Friday, 6 July 2007
"Europeans are shy over these issues. They love to talk about human rights, about democratic values but it's much easier to talk rather than to implement anything," Prime Minister Serzh Sarksyan told Reuters in an interview.
Turkey shut its borders to Christian Armenia in 1993 to protest against the capture by Armenian forces of territory inside Azerbaijan, Ankara's historic Muslim ally, during fighting over the Nagorno-Karabakh region
Ankara says it will not reopen its frontier until Armenia reaches a peace agreement with Azerbaijan.
The blockade, coupled with similar measures by Azerbaijan, means Armenia has to route its trade through its land border with Georgia, or over treacherous mountain passes that link it to Iran. Those difficulties greatly increase costs.
Sarksyan said Armenia wanted to resume relations with Turkey without preconditions and would not obstruct Turkey's desire to join the EU because this might make Ankara "more predictable".
"Although NATO officials tell us that Turkey is predictable as it's a member of NATO, I don't believe it because even before our blockade Turkey was a member of NATO when it occupied Cyprus," the prime minister added.
Armenia and Turkey have a long history of enmity, arising from the killings of up to 1.5 million Armenians under the Ottoman empire in 1915-17.
Armenians and some European nations describe the deaths as genocide. Turkey says they were part of a partisan conflict during World War One. It is a crime in Turkey to refer to the killings as a genocide.
RUSSIAN TROOPS NEEDED
Sarksyan, tipped by analysts as a likely future president of Armenia, said Armenia still needed help from its strategic ally Moscow to defend itself. Russia has 5,000 troops stationed here.
"I do not think that the Turkish threat has disappeared and our Russian military base is a guarantee against the Turkish threat," he added.
Sarksyan also said that if Western nations granted independence to the Serbian province of Kosovo, they "could not fail to recognise" the right of the majority Armenian territory of Nagorno-Karabakh to self-determination.
Nagorno-Karabakh, a mountainous region located within Azerbaijan's internationally recognised borders, broke away from Azeri control during a war in the 1990s and has proclaimed independence, though this has not been accepted internationally.

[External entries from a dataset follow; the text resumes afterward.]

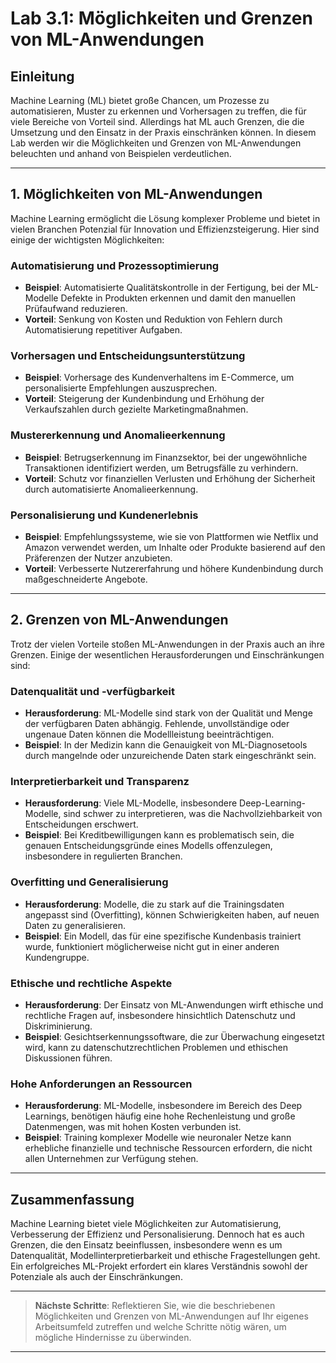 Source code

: # Lab 3.1: Möglichkeiten und Grenzen von ML-Anwendungen

## Einleitung
Machine Learning (ML) bietet große Chancen, um Prozesse zu automatisieren, Muster zu erkennen und Vorhersagen zu treffen, die für viele Bereiche von Vorteil sind. Allerdings hat ML auch Grenzen, die die Umsetzung und den Einsatz in der Praxis einschränken können. In diesem Lab werden wir die Möglichkeiten und Grenzen von ML-Anwendungen beleuchten und anhand von Beispielen verdeutlichen.

---

## 1. Möglichkeiten von ML-Anwendungen

Machine Learning ermöglicht die Lösung komplexer Probleme und bietet in vielen Branchen Potenzial für Innovation und Effizienzsteigerung. Hier sind einige der wichtigsten Möglichkeiten:

### Automatisierung und Prozessoptimierung
- **Beispiel**: Automatisierte Qualitätskontrolle in der Fertigung, bei der ML-Modelle Defekte in Produkten erkennen und damit den manuellen Prüfaufwand reduzieren.
- **Vorteil**: Senkung von Kosten und Reduktion von Fehlern durch Automatisierung repetitiver Aufgaben.

### Vorhersagen und Entscheidungsunterstützung
- **Beispiel**: Vorhersage des Kundenverhaltens im E-Commerce, um personalisierte Empfehlungen auszusprechen.
- **Vorteil**: Steigerung der Kundenbindung und Erhöhung der Verkaufszahlen durch gezielte Marketingmaßnahmen.

### Mustererkennung und Anomalieerkennung
- **Beispiel**: Betrugserkennung im Finanzsektor, bei der ungewöhnliche Transaktionen identifiziert werden, um Betrugsfälle zu verhindern.
- **Vorteil**: Schutz vor finanziellen Verlusten und Erhöhung der Sicherheit durch automatisierte Anomalieerkennung.

### Personalisierung und Kundenerlebnis
- **Beispiel**: Empfehlungssysteme, wie sie von Plattformen wie Netflix und Amazon verwendet werden, um Inhalte oder Produkte basierend auf den Präferenzen der Nutzer anzubieten.
- **Vorteil**: Verbesserte Nutzererfahrung und höhere Kundenbindung durch maßgeschneiderte Angebote.

---

## 2. Grenzen von ML-Anwendungen

Trotz der vielen Vorteile stoßen ML-Anwendungen in der Praxis auch an ihre Grenzen. Einige der wesentlichen Herausforderungen und Einschränkungen sind:

### Datenqualität und -verfügbarkeit
- **Herausforderung**: ML-Modelle sind stark von der Qualität und Menge der verfügbaren Daten abhängig. Fehlende, unvollständige oder ungenaue Daten können die Modellleistung beeinträchtigen.
- **Beispiel**: In der Medizin kann die Genauigkeit von ML-Diagnosetools durch mangelnde oder unzureichende Daten stark eingeschränkt sein.

### Interpretierbarkeit und Transparenz
- **Herausforderung**: Viele ML-Modelle, insbesondere Deep-Learning-Modelle, sind schwer zu interpretieren, was die Nachvollziehbarkeit von Entscheidungen erschwert.
- **Beispiel**: Bei Kreditbewilligungen kann es problematisch sein, die genauen Entscheidungsgründe eines Modells offenzulegen, insbesondere in regulierten Branchen.

### Overfitting und Generalisierung
- **Herausforderung**: Modelle, die zu stark auf die Trainingsdaten angepasst sind (Overfitting), können Schwierigkeiten haben, auf neuen Daten zu generalisieren.
- **Beispiel**: Ein Modell, das für eine spezifische Kundenbasis trainiert wurde, funktioniert möglicherweise nicht gut in einer anderen Kundengruppe.

### Ethische und rechtliche Aspekte
- **Herausforderung**: Der Einsatz von ML-Anwendungen wirft ethische und rechtliche Fragen auf, insbesondere hinsichtlich Datenschutz und Diskriminierung.
- **Beispiel**: Gesichtserkennungssoftware, die zur Überwachung eingesetzt wird, kann zu datenschutzrechtlichen Problemen und ethischen Diskussionen führen.

### Hohe Anforderungen an Ressourcen
- **Herausforderung**: ML-Modelle, insbesondere im Bereich des Deep Learnings, benötigen häufig eine hohe Rechenleistung und große Datenmengen, was mit hohen Kosten verbunden ist.
- **Beispiel**: Training komplexer Modelle wie neuronaler Netze kann erhebliche finanzielle und technische Ressourcen erfordern, die nicht allen Unternehmen zur Verfügung stehen.

---

## Zusammenfassung
Machine Learning bietet viele Möglichkeiten zur Automatisierung, Verbesserung der Effizienz und Personalisierung. Dennoch hat es auch Grenzen, die den Einsatz beeinflussen, insbesondere wenn es um Datenqualität, Modellinterpretierbarkeit und ethische Fragestellungen geht. Ein erfolgreiches ML-Projekt erfordert ein klares Verständnis sowohl der Potenziale als auch der Einschränkungen.

---

> **Nächste Schritte**: Reflektieren Sie, wie die beschriebenen Möglichkeiten und Grenzen von ML-Anwendungen auf Ihr eigenes Arbeitsumfeld zutreffen und welche Schritte nötig wären, um mögliche Hindernisse zu überwinden.

---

Talks between Armenia and Azerbaijan over the future of Nagorno-Karabakh have dragged on for years. A meeting between the presidents of the two nations in St Petersburg last month ended with no breakthrough.
The Azeris want Armenian forces to withdraw from all territory surrounding Nagorno-Karabakh before starting substantial talks on the enclave's status.
"I see the solution of this issue based on compromise but I do not see any steps or reactions from the Azeri side," Sarksyan said. "We have done all we can".
Asked about his own political ambitions, Sarksyan said it was "likely" he would be the presidential candidate of Armenia's ruling Republican party, although a final decision would not come until a party congress in the autumn.
Armenia holds presidential elections next year and incumbent President Robert Kocharyan cannot stand after serving two terms.
The elections that gave Kocharyan his second term in 2003 were marred by allegations of ballot-stuffing although international monitors deemed this year's parliamentary elections -- won by Sarksyan's party -- an improvement.